2. The method for semantic slam mapping of an airport unmanned vehicle based on laser radar according to claim 1, wherein in the third step:

the LIO-SAM algorithm is used for data fusion, the position and the gesture of the machine are determined through the GPS and the IMU to be used as calibration, and then the target data detected by the laser radar are combined with calibration data to be subjected to coordinate transformation and uniformly mapped to a machine coordinate system, so that coordinate values of surrounding environment information of the machine can be obtained;

the pose of the robot under the world coordinate system can be obtained through calculation of the inertial measurement unit and the odometer data, the distance and angle information of each laser scanning point obtained by the laser radar are combined, all laser scanning sets at the current moment can be obtained through calculation through a triangle theorem, and the position of each laser scanning point under the world coordinate system is recorded in the sets; dividing the environment into small grids, each grid representing an area in the map; then, it is determined whether each cell is occupied by an obstacle from the laser radar data, expressed using a binary form of a grid map in which occupied cells are 1 and unoccupied cells are 0, so that the laser radar data is converted into a grid map and has coordinate points of each obstacle.
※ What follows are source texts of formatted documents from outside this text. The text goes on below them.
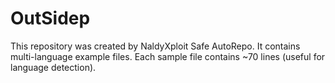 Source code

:# OutSidep

This repository was created by NaldyXploit Safe AutoRepo.
It contains multi-language example files. Each sample file contains ~70 lines (useful for language detection).
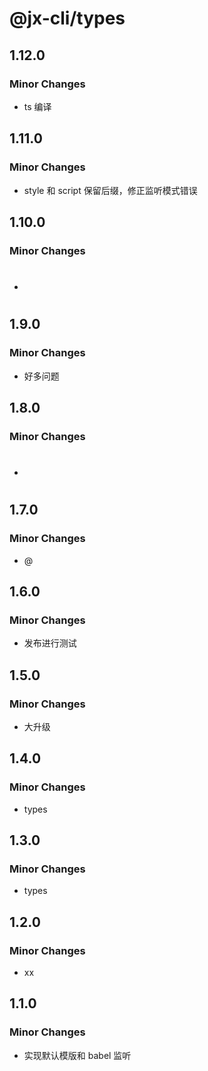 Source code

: # @jx-cli/types

## 1.12.0

### Minor Changes

- ts 编译

## 1.11.0

### Minor Changes

- style 和 script 保留后缀，修正监听模式错误

## 1.10.0

### Minor Changes

- #

## 1.9.0

### Minor Changes

- 好多问题

## 1.8.0

### Minor Changes

- #

## 1.7.0

### Minor Changes

- @

## 1.6.0

### Minor Changes

- 发布进行测试

## 1.5.0

### Minor Changes

- 大升级

## 1.4.0

### Minor Changes

- types

## 1.3.0

### Minor Changes

- types

## 1.2.0

### Minor Changes

- xx

## 1.1.0

### Minor Changes

- 实现默认模版和 babel 监听
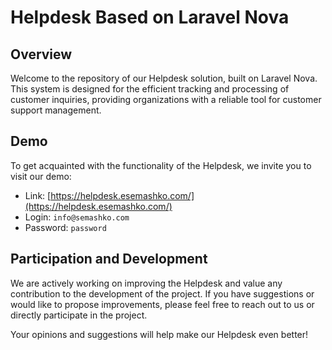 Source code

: 
# Helpdesk Based on Laravel Nova

## Overview

Welcome to the repository of our Helpdesk solution, built on Laravel Nova. This system is designed for the efficient tracking and processing of customer inquiries, providing organizations with a reliable tool for customer support management.

## Demo

To get acquainted with the functionality of the Helpdesk, we invite you to visit our demo:

- Link: [https://helpdesk.esemashko.com/](https://helpdesk.esemashko.com/)
- Login: `info@semashko.com`
- Password: `password`

## Participation and Development

We are actively working on improving the Helpdesk and value any contribution to the development of the project. If you have suggestions or would like to propose improvements, please feel free to reach out to us or directly participate in the project.

Your opinions and suggestions will help make our Helpdesk even better!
3. The method for constructing the semantic slam map of the airport unmanned vehicle based on the laser radar according to claim 2, wherein the process of the first step is as follows:

the method comprises the steps of acquiring images through two monocular cameras, performing image segmentation through an SA algorithm, performing multi-camera depth estimation through a BM algorithm, obtaining the position of an object in the images, and generating a semantic point cloud map.